Tuna is a high-sulfur food. As a protein-rich fish, it contains significant amounts of sulfur-containing amino acids, particularly methionine, which measures roughly 17 mg per gram of tuna protein. This places tuna alongside other animal proteins like beef, turkey, chicken, and eggs as a notable dietary source of sulfur.

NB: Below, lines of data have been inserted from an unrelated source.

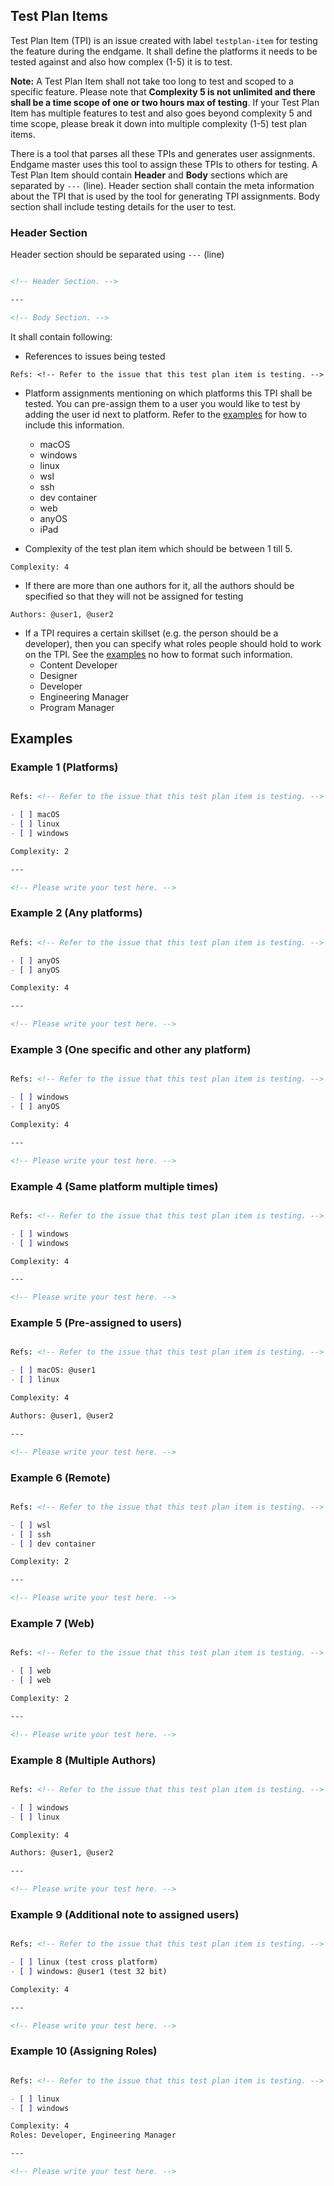 ## Test Plan Items

Test Plan Item (TPI) is an issue created with label `testplan-item` for testing the feature during the endgame. It shall define the platforms it needs to be tested against and also how complex (1-5) it is to test. 

**Note:** A Test Plan Item shall not take too long to test and scoped to a specific feature. Please note that **Complexity 5 is not unlimited and there shall be a time scope of one or two hours max of testing**. If your Test Plan Item has multiple features to test and also goes beyond complexity 5 and time scope, please break it down into multiple complexity (1-5) test plan items.

There is a tool that parses all these TPIs and generates user assignments. Endgame master uses this tool to assign these TPIs to others for testing. A Test Plan Item should contain **Header** and **Body** sections which are separated by `---` (line). Header section shall contain the meta information about the TPI that is used by the tool for generating TPI assignments. Body section shall include testing details for the user to test.

### Header Section

Header section should be separated using `---` (line) 

```markdown

<!-- Header Section. -->

---

<!-- Body Section. -->

```

It shall contain following:

- References to issues being tested

```
Refs: <!-- Refer to the issue that this test plan item is testing. -->
```

- Platform assignments mentioning on which platforms this TPI shall be tested. You can pre-assign them to a user you would like to test by adding the user id next to platform. Refer to the [examples](#Examples) for how to include this information.
  - macOS
  - windows
  - linux
  - wsl
  - ssh
  - dev container
  - web
  - anyOS
  - iPad

- Complexity of the test plan item which should be between 1 till 5.

```
Complexity: 4
```

- If there are more than one authors for it, all the authors should be specified so that they will not be assigned for testing

```
Authors: @user1, @user2
```

- If a TPI requires a certain skillset (e.g. the person should be a developer), then you can specify what roles people should hold to work on the TPI. See the [examples](#Examples) no how to format such information.
  - Content Developer
  - Designer
  - Developer
  - Engineering Manager
  - Program Manager

## Examples

### Example 1 (Platforms)

```markdown

Refs: <!-- Refer to the issue that this test plan item is testing. -->

- [ ] macOS
- [ ] linux
- [ ] windows

Complexity: 2

---

<!-- Please write your test here. -->

```

### Example 2 (Any platforms)

```markdown

Refs: <!-- Refer to the issue that this test plan item is testing. -->

- [ ] anyOS
- [ ] anyOS

Complexity: 4

---

<!-- Please write your test here. -->

```

### Example 3 (One specific and other any platform)

```markdown

Refs: <!-- Refer to the issue that this test plan item is testing. -->

- [ ] windows
- [ ] anyOS

Complexity: 4

---

<!-- Please write your test here. -->

```

### Example 4 (Same platform multiple times)

```markdown

Refs: <!-- Refer to the issue that this test plan item is testing. -->

- [ ] windows
- [ ] windows

Complexity: 4

---

<!-- Please write your test here. -->

```

### Example 5 (Pre-assigned to users)

```markdown

Refs: <!-- Refer to the issue that this test plan item is testing. -->

- [ ] macOS: @user1
- [ ] linux

Complexity: 4

Authors: @user1, @user2

---

<!-- Please write your test here. -->

```

### Example 6 (Remote)

```markdown

Refs: <!-- Refer to the issue that this test plan item is testing. -->

- [ ] wsl
- [ ] ssh
- [ ] dev container

Complexity: 2

---

<!-- Please write your test here. -->

```

### Example 7 (Web)

```markdown

Refs: <!-- Refer to the issue that this test plan item is testing. -->

- [ ] web
- [ ] web

Complexity: 2

---

<!-- Please write your test here. -->

```

### Example 8 (Multiple Authors)

```markdown

Refs: <!-- Refer to the issue that this test plan item is testing. -->

- [ ] windows
- [ ] linux

Complexity: 4

Authors: @user1, @user2

---

<!-- Please write your test here. -->

```

### Example 9 (Additional note to assigned users)

```markdown

Refs: <!-- Refer to the issue that this test plan item is testing. -->

- [ ] linux (test cross platform)
- [ ] windows: @user1 (test 32 bit)

Complexity: 4

---

<!-- Please write your test here. -->

```

### Example 10 (Assigning Roles)

```markdown

Refs: <!-- Refer to the issue that this test plan item is testing. -->

- [ ] linux
- [ ] windows

Complexity: 4
Roles: Developer, Engineering Manager

---

<!-- Please write your test here. -->

```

Where Tuna’s Sulfur Comes From
Sulfur in food comes primarily from two amino acids: methionine and cysteine. Both contain sulfur atoms in their molecular structure, and both are found in high-protein animal foods. Methionine is an essential amino acid, meaning your body can’t produce it on its own, so you rely entirely on food sources. Your body can make cysteine from methionine, but getting both directly from food is more efficient.
Tuna is especially rich in methionine. Analysis of tuna protein published in ACS Food Science & Technology found methionine concentrations of about 16.9 mg per gram. For a typical 3-ounce serving of tuna (which contains roughly 20 to 25 grams of protein), that translates to a substantial dose of sulfur-containing amino acids in a single meal.
Beyond amino acids, tuna also contains taurine, another sulfur-containing compound that plays roles in heart function, bile production, and nervous system regulation. Canned tuna varieties contain anywhere from about 10 to 88 mg of taurine per 100 grams, depending on the type. Albacore canned tuna ranges from 10 to 74 mg per 100 grams, while chunk light tuna falls between 17 and 62 mg. Tuna packed in water tends toward the higher end, reaching up to 88 mg per 100 grams.
How Tuna Compares to Other High-Sulfur Foods
Tuna holds its own among the top dietary sulfur sources, but it’s not uniquely high. Turkey, beef, eggs, chicken, and other fish all deliver comparable amounts of methionine. The general rule is straightforward: the more protein a food contains, the more sulfur it typically delivers. Since tuna is one of the most protein-dense foods available (a can of tuna packs around 20 to 30 grams of protein), its sulfur content per serving is naturally high.
Plant-based foods also contribute sulfur to your diet, though generally in smaller amounts per serving. Chickpeas, lentils, oats, and walnuts provide cysteine, while cruciferous vegetables like broccoli and cabbage contain sulfur in different chemical forms (not amino acid-based). If you’re tracking sulfur intake for dietary reasons, animal proteins like tuna will consistently rank above plant sources on a per-serving basis.
Why Sulfur Content Matters
Most people searching this question fall into one of two camps: they’re either trying to get more sulfur or trying to limit it. Your reason matters because it changes what to do with this information.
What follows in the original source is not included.